— EXERCISE DIRECTIONS —
Whenever the string "will" turns up in a line below, that line should be copied.

Data extracted from a collection
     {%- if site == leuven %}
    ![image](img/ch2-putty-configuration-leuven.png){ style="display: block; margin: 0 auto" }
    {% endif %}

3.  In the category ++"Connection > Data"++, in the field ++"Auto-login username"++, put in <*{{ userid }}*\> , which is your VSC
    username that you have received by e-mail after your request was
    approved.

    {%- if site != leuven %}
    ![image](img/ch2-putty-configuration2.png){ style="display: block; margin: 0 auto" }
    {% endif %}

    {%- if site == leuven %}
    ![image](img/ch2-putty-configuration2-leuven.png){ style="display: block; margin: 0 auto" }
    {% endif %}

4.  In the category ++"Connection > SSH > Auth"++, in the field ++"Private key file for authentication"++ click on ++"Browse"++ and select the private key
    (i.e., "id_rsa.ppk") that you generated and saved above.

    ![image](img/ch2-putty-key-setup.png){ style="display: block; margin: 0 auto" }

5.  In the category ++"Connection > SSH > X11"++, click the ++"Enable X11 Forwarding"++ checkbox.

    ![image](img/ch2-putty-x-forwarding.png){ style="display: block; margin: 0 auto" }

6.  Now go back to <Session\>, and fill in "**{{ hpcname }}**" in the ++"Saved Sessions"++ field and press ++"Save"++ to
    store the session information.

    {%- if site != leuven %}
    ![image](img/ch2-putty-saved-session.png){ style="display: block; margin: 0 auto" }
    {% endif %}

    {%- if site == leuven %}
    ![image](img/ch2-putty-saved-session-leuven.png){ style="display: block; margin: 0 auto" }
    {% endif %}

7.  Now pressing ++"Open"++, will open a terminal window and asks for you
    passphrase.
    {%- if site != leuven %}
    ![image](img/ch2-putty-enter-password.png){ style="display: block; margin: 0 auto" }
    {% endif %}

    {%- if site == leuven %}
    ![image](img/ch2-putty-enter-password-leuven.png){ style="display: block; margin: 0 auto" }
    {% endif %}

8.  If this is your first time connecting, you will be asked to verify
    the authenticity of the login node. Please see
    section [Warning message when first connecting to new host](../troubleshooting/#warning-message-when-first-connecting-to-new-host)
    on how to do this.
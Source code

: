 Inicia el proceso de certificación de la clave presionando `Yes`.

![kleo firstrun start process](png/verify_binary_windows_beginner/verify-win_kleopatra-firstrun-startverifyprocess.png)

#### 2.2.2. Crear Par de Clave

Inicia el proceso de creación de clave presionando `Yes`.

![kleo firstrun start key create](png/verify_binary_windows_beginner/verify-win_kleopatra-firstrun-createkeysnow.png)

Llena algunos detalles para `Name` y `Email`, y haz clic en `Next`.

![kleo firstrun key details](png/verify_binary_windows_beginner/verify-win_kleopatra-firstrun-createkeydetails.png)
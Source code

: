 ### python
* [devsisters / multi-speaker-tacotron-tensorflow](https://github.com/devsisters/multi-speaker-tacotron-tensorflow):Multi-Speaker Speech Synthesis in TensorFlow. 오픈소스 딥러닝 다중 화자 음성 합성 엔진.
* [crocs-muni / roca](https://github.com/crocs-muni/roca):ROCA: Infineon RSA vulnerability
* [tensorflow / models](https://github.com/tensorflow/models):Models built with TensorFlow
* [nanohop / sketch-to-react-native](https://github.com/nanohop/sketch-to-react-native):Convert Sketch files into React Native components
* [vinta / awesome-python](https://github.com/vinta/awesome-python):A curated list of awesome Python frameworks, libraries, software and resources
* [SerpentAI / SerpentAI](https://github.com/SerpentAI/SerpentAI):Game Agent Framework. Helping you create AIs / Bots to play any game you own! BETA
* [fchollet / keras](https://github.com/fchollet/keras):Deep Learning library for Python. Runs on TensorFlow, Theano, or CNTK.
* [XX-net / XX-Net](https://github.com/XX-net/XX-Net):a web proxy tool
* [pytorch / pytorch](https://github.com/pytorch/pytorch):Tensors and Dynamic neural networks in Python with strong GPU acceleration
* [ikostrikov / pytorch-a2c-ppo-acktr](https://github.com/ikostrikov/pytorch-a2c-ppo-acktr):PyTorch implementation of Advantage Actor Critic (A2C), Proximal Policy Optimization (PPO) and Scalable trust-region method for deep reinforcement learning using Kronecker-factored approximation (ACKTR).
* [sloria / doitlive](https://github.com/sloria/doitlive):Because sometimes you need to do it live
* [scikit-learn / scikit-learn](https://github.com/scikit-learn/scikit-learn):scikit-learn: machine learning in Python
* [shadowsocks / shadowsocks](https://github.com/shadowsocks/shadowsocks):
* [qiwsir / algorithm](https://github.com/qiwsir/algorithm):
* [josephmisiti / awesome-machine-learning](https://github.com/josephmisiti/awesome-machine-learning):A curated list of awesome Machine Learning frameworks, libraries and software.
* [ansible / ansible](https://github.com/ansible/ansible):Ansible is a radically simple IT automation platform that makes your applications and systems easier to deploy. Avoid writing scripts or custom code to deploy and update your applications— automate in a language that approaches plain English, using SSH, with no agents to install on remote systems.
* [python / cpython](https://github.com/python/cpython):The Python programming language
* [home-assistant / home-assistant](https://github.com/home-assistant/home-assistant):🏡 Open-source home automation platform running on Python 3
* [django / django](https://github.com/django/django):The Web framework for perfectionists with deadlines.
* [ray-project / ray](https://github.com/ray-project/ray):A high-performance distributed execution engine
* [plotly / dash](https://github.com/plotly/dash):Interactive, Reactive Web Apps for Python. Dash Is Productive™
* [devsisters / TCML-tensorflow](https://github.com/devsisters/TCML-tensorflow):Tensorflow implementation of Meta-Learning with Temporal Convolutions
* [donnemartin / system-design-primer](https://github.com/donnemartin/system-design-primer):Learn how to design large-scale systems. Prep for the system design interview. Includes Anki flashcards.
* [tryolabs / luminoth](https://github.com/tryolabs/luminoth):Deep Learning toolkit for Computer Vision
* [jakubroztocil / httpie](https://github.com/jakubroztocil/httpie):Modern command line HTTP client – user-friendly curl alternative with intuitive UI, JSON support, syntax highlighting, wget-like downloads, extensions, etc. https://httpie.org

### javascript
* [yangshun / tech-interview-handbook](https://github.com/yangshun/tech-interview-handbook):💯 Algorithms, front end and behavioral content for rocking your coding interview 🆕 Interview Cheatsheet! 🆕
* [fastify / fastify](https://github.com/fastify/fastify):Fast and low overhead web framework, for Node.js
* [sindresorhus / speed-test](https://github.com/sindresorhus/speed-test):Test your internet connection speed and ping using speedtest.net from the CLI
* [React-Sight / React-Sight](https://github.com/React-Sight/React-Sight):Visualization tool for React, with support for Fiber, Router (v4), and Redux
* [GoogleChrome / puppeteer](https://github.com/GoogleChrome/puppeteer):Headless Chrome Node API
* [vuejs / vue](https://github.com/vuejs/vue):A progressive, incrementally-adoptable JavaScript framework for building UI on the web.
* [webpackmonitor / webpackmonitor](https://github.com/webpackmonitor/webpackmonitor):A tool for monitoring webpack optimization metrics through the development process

— TASK SOLUTION —
7.  Now pressing ++"Open"++, will open a terminal window and asks for you
8.  If this is your first time connecting, you will be asked to verify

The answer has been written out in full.